CONGEST Model
In each round, the node can send \(O(\log n)\) bit message.
Things can be encoded in \(O(\log n)\) bits:
- Node ID
- Number of edges
- Number of nodes
- Distance between two nodes
Gathering the graph can not be done in CONGEST model in \(O(diam(G))\) time. Because it requires \(\Omega(n^2)\) messages. It can be done in \(O(n)\) time, but challenging.
APSP with CONGEST Model
Assuming that the edges have no weights.
Leader Electing
Each node is entitled by an ID.
The nodes exchange message by sending the minimum IDs they have received.
The node with minimum ID is the "leader".
This can be done in \(O(diam(G))\) rounds.
SSSP
Suppose we have a source node now.
The source node sends messages to all its neighbors, and the neighbors forward the message by adding \(1\) (as distance). After every node is reached, the messages will be propagate back.
This can be done in \(2\cdot diam(G)\) rounds.
Also by this, we construct a BFS tree.
WAVE Algorithm
There is a token \(\tau\) from the leader, traverse on BFS tree.
From the leader, it sends the "WAVE" message (containing its ID and distance \(0\)) and the token \(\tau\) to all its neighbors, and when the a receive the message, it forwards to the other neighbor nodes.
When a node receives the token \(\tau\), after 2 rounds, it starts to send its own "WAVE" message (containing its own ID and distance \(0\)) and token \(\tau\) to all its neighbors.
Why after \(2\) rounds?
Because there will be conflicts the node starts to send "WAVE" message in after \(1\) round.
Let \(t_u\) and \(t_v\) be the earliest round when \(u,v\) has token \(\tau\).
\(\tau\) moves from \(u\) to \(v\) between rounds \(t_u\) and \(t_v\). Round number increases by \(2\) each time \(\tau\) moves by one edge. $$ t_v-t_u\geq2\cdot dis(u,v) $$ This holds for any pair of \(u,v\), so no waves can interfere.
Complexity
Computing the initial BFS tree \(T\) takes \(O(diam(G))\) rounds
Walk \(W\) visits each edge of \(T\) twice, \(T\) has \(n − 1\) edges so the token moves \(2n − 2\) times.
It moves every second round so \(O(n)\) rounds to complete the walk.
Thus, every execution of wave starts within O(n) rounds and takes an additional \(O(diam(G))\) rounds to finish.
So overall WAVE algorithm takes \(O(n+diam(G))=O(n)\) rounds.
APSP Lower bound
On CONGEST model the lower bound is tight: \(\Omega(\frac{n}{\log n})\).
Proof sketch:
- Show that a lower bound for computing the diameter implies the same lower bound for APSP.
- Prove the lower bound for computing the diameter.
Reduction
Given a solution for APSP, we can compute the diameter in \(O(diam(G))\) rounds.
- Each node store the maximum length of all its shortest paths in \(G\).
- Construct a BFS tree in \(O(diam(G))\) rounds
- Leaves send their maximum distance to parent
- Non-leaves compute the maximum distance among their own and the ones of its children, send to parent.

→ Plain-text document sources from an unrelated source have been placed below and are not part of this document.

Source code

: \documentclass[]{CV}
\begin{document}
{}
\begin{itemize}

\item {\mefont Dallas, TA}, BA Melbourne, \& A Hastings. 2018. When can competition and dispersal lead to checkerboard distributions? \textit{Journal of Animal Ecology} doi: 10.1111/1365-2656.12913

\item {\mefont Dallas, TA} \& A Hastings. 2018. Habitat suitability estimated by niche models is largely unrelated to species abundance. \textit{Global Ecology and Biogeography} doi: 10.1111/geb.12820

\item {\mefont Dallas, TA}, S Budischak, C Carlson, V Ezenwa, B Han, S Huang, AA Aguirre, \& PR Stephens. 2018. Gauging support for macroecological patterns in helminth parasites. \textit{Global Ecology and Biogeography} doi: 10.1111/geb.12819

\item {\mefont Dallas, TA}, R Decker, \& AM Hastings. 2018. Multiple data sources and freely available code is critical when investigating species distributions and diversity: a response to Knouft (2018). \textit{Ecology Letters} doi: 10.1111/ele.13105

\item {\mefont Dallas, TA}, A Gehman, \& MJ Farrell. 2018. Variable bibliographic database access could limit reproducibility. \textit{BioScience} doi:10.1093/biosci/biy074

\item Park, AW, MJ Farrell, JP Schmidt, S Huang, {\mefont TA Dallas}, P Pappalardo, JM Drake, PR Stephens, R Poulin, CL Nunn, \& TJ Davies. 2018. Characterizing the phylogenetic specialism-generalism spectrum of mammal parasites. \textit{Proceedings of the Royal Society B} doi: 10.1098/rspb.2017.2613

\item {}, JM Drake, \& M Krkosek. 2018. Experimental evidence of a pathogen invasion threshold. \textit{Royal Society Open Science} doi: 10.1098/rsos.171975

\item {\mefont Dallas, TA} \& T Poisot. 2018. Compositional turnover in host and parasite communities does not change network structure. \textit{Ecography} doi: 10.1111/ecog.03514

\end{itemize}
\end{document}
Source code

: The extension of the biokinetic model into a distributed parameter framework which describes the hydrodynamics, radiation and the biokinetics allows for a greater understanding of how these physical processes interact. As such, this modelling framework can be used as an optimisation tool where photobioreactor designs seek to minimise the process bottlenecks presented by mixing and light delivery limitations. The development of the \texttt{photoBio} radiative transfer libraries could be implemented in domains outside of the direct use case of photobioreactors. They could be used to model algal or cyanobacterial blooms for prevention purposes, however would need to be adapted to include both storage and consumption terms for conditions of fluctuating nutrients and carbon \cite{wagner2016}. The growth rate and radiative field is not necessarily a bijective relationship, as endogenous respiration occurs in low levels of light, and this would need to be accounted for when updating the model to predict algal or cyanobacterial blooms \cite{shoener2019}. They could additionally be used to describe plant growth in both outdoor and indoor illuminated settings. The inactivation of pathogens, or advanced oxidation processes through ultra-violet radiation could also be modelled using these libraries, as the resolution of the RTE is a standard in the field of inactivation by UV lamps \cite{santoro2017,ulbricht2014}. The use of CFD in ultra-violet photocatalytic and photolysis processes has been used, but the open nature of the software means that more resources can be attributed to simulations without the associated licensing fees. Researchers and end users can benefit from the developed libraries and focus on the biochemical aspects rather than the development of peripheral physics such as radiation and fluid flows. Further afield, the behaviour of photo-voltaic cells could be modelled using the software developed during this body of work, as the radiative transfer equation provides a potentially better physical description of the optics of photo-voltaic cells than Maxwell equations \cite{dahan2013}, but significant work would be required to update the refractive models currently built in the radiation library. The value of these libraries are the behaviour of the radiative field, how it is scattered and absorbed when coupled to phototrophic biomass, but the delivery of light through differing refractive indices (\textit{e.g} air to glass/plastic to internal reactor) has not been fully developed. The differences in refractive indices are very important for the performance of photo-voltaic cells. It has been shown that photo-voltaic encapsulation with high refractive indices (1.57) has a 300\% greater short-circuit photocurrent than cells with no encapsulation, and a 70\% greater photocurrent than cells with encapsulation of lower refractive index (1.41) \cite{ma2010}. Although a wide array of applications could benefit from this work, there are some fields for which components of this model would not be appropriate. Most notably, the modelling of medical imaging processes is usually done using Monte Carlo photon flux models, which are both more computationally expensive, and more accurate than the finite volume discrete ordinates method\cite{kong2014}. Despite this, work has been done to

- Broadcast the value of the diameter.
If computing the diameter requires \(\Omega(n/\log n)\) rounds, APSP must require \(\Omega(n/\log n)\) rounds in all graphs with diameter \(o(n/\log n)\).
Computing the Diameter
Proof of \(\Omega(n/\log n)\) lower bound requires known results from \(2\)-party communication complexity on Set Disjointness.
Computing the diameter can be reduced to set disjointness problem.
Construction of graph is complicated. If diameter is \(\geq5\), the sets are not disjoint. If diameter \(=4\), the sets are disjoint.